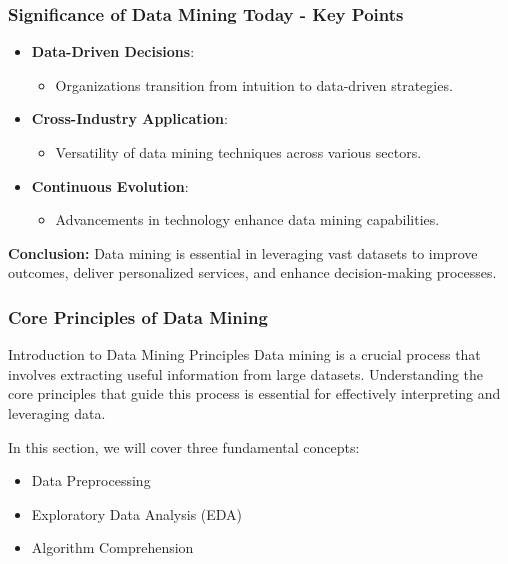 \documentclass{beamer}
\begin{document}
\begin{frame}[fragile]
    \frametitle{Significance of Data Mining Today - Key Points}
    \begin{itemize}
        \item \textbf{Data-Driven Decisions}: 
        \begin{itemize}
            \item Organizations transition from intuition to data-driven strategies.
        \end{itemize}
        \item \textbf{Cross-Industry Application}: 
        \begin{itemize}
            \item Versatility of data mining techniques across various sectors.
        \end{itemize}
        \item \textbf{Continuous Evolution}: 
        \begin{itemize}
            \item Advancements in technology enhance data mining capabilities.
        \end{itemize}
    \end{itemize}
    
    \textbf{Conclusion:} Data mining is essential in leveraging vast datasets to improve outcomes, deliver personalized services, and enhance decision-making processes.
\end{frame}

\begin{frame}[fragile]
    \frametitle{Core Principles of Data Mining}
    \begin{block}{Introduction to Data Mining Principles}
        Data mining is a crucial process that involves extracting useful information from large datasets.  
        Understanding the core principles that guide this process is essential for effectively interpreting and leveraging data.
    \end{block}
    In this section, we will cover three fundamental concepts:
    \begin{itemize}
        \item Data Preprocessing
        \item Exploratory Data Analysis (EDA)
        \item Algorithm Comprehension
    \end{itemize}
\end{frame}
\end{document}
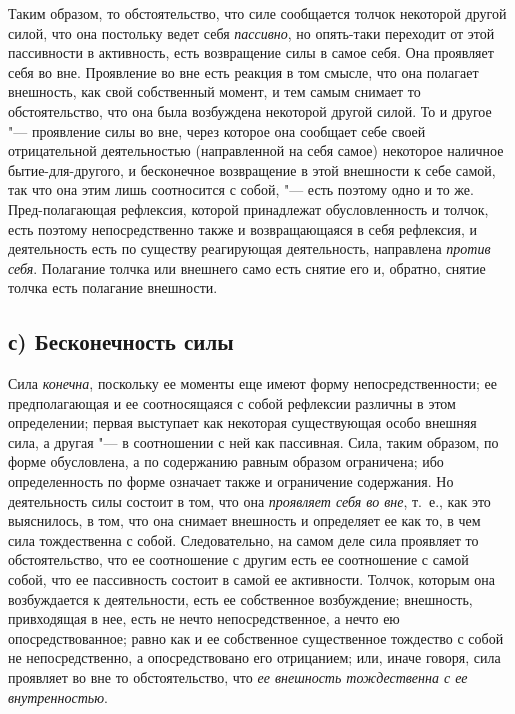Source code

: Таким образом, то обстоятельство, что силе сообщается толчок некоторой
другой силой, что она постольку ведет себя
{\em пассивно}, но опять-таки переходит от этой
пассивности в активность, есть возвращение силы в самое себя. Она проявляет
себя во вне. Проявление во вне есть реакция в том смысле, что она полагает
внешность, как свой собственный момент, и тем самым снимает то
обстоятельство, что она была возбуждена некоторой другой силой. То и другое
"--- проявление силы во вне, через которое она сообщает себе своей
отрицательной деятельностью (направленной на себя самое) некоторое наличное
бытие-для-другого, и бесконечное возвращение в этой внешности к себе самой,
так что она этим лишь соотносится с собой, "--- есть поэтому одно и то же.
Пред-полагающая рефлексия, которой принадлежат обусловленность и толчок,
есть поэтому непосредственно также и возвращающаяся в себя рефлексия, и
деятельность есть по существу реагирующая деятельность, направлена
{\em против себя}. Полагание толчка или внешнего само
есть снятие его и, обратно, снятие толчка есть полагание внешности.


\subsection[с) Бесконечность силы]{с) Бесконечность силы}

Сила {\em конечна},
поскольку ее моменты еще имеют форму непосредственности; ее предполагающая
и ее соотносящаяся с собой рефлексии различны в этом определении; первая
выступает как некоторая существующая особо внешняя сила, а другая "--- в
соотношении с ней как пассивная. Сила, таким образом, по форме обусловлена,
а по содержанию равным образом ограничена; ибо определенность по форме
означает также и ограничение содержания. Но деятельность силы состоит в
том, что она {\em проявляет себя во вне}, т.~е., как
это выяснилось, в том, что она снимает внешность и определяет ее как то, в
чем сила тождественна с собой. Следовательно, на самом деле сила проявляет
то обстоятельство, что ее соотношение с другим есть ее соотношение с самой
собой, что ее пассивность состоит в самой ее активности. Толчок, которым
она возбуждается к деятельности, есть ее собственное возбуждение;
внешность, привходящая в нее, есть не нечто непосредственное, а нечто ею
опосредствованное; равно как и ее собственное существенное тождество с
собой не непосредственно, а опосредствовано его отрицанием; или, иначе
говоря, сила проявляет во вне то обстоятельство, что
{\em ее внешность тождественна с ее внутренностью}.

--

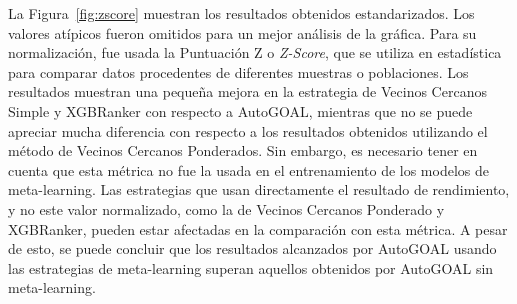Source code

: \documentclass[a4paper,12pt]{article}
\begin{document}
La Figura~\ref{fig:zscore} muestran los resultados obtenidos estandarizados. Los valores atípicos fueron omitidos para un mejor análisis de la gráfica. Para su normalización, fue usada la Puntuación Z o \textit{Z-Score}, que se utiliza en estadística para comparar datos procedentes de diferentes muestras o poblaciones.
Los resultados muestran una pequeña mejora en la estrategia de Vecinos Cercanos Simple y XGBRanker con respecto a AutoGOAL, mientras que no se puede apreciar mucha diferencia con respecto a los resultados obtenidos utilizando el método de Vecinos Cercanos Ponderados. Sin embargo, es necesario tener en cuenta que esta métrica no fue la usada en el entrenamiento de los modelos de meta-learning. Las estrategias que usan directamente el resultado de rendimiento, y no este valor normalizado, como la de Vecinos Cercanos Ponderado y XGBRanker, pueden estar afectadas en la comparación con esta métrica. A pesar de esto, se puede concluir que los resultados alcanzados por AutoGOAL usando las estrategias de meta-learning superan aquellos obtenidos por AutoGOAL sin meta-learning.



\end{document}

...

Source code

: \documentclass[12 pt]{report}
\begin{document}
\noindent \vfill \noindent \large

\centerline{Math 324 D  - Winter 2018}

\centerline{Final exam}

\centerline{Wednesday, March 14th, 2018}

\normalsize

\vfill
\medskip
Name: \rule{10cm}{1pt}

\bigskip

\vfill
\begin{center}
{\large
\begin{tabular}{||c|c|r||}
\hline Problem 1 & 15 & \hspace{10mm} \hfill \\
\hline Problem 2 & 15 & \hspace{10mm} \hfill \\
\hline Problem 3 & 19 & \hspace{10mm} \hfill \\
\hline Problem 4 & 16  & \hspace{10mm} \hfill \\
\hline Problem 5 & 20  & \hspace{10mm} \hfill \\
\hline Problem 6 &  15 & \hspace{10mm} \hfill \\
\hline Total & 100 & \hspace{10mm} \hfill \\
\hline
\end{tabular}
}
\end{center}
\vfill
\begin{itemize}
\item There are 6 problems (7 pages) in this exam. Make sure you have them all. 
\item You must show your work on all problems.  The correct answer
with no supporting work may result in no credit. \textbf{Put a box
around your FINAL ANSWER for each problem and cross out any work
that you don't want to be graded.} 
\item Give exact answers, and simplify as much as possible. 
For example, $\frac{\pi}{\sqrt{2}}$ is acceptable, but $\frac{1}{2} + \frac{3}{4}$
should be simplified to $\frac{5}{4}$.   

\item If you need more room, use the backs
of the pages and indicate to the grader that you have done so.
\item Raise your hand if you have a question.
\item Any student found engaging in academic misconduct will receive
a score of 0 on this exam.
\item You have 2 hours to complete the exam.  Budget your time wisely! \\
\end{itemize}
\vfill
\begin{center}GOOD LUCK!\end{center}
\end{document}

Instructions to follow:
In the material above, find the line containing "around your FINAL" and the line containing "a score of 0 on this exam.", then write out exactly those two lines and every line between them, and nothing more.

Answer to the exercise:
around your FINAL ANSWER for each problem and cross out any work
that you don't want to be graded.} 
\item Give exact answers, and simplify as much as possible. 
For example, $\frac{\pi}{\sqrt{2}}$ is acceptable, but $\frac{1}{2} + \frac{3}{4}$
should be simplified to $\frac{5}{4}$.   

\item If you need more room, use the backs
of the pages and indicate to the grader that you have done so.
\item Raise your hand if you have a question.
\item Any student found engaging in academic misconduct will receive
a score of 0 on this exam.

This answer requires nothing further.